Pada dialektika yang serba ekstrem itu, bisa dipahami kegelisahan Muhammad Abduh hingga dia bersumpah menjauhkan diri dari dunia politik yang anarkistik. “Aku berlindung kepada Allah dari masalah politik, dari orang yang menekuni politik dan terlibat urusan politik serta dari orang yang mengatur politik dan dari orang yang diatur politik”, kata sang mujadid dari Mesir itu. Abduh memang mengalami benturan keras di dunia politik pada era kekuasaan Khedewi Taufiq. Pada 1882 ia diasingkan selama enam tahun ke Libanon, pasca pemberontakan Urabi.
Dunia politik memang ada menebar sisi kelam. Buya Syafii Maarif menyatakan hal serupa Abduh di Tanwir Denpasar 2002. Politik itu memukul, dakwah merangkul. Politik memecah-belah, dakwah menyatukan. Seorang politisi senior saat itu sempat memprotes pernyataan Buya, karena menurutnya politik tidak seperti itu. Buya Syafii sangat paham, tapi Ketua PP Muhammadiyah periode 2000-2005 itu sengaja mengambil titik ekstrem dari dunia politik partisan.

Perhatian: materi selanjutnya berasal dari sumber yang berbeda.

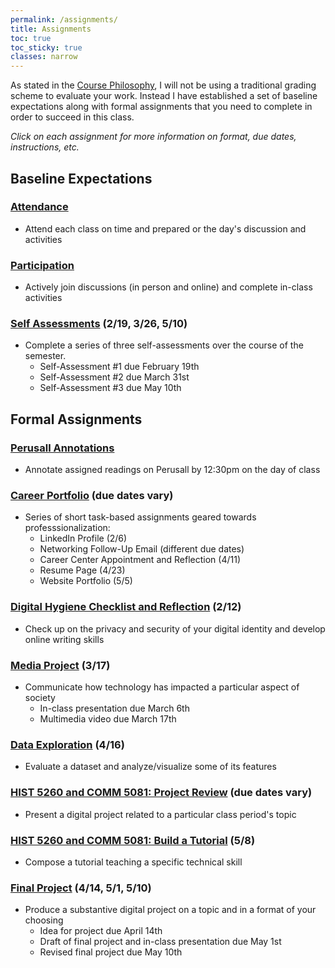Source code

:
 ```yaml
---
permalink: /assignments/
title: Assignments
toc: true
toc_sticky: true
classes: narrow
---
```


As stated in the [Course Philosophy]({{site.baseurl}}/policies), I will not be using a traditional grading scheme to evaluate your work. Instead I have established a set of baseline expectations along with formal assignments that you need to complete in order to succeed in this class. 

*Click on each assignment for more information on format, due dates, instructions, etc.*

## Baseline Expectations

### [Attendance]({{site.baseurl}}/assignments/attendance)
- Attend each class on time and prepared or the day's discussion and activities

### [Participation]({{site.baseurl}}/assignments/participation)
- Actively join discussions (in person and online) and complete in-class activities

### [Self Assessments]({{site.baseurl}}/assignments/self-assessments) (2/19, 3/26, 5/10)
- Complete a series of three self-assessments over the course of the semester.
  - Self-Assessment #1 due February 19th
  - Self-Assessment #2 due March 31st
  - Self-Assessment #3 due May 10th

## Formal Assignments

### [Perusall Annotations]({{site.baseurl}}/assignments/perusall-annotations/) 
- Annotate assigned readings on Perusall by 12:30pm on the day of class

### [Career Portfolio]({{site.baseurl}}/assignments/career-portfolio) (due dates vary)
- Series of short task-based assignments geared towards professsionalization:
	- LinkedIn Profile (2/6)
	- Networking Follow-Up Email (different due dates)
	- Career Center Appointment and Reflection (4/11)
	- Resume Page (4/23)
	- Website Portfolio (5/5)

### [Digital Hygiene Checklist and Reflection]({{site.baseurl}}/assignments/digital-hygiene) (2/12)
- Check up on the privacy and security of your digital identity and develop online writing skills 

### [Media Project]({{site.baseurl}}/assignments/media-project) (3/17)
- Communicate how technology has impacted a particular aspect of society
  - In-class presentation due March 6th
  - Multimedia video due March 17th

### [Data Exploration]({{site.baseurl}}/assignments/data-exploration) (4/16)
- Evaluate a dataset and analyze/visualize some of its features

### [HIST 5260 and COMM 5081: Project Review]({{site.baseurl}}/assignments/project-review) (due dates vary)
- Present a digital project related to a particular class period's topic

### [HIST 5260 and COMM 5081: Build a Tutorial]({{site.baseurl}}/assignments/tutorial) (5/8)
- Compose a tutorial teaching a specific technical skill

### [Final Project]({{site.baseurl}}/assignments/final-project) (4/14, 5/1, 5/10)
- Produce a substantive digital project on a topic and in a format of your choosing
  - Idea for project due April 14th
  - Draft of final project and in-class presentation due May 1st
  - Revised final project due May 10th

Gegara politik, orang dan kelompok diposisikan dalam dua kutub ekstrem. Menjadi oposisi-biner. Kawan versus lawan. Siapapun yang dekat dengan lawan, dia sepenuhnya lawan. Jangankan bersekutu, hanya bertemu pun, dialah lawan. Sebaliknya, siapapun yang dekat dan bersama dirinya, semua kawan mesti tak sehaluan. Meminjam metafora penyanyi Gombloh dalam lagu populer “Lepen” di era 1980an. Kalau cinta sudah melekat, “t… kucing, rasa coklat”.
Politik tidak identik dengan mereka yang berada di dunia-dalam kekuasaan. Mereka yang berada di dunia-luar kekuasaan pun, sering berpolitik praktis. Bertopeng perjuangan kebenaran, terlibat politik partisan. Politik pro maupun kontra kekuasaan sama saja perangainya manakala terjangkiti sikap ektrem dan mutlak-mutlakan. Terperangkap pada kebiasaan politicking, mempolitisasi segala hal. Masalah kecil diperbesar, apalagi yang besar. Masalah besar diperingan, apa saja boleh dilakukan. Dunia politik sarat dramatisasi. Agama pun dipolitisasi!
Semoga masih banyak yang tersisa dari dunia politik. Politik sebagai jalan kebajikan sejalan pesan Ibn Qayyim dan Al-Ghazali. Sebaliknya tidak menjadi dunia kelam ala pengalaman buram Syeikh Abduh. Maka, hadirkan ihsan dalam berpolitik dan menyikapi kehidupan. Jiwa baik nan autentik yang melahirkan pandangan dan sikap tengahan dalam menjalani kehidupan. Bukan politik haus kuasa. Bukan pula politik kemarahan sarat aura dendam. Apalagi politik ekstrem berlebihan. Merasa paling benar dan digdaya sendiri di muka bumi.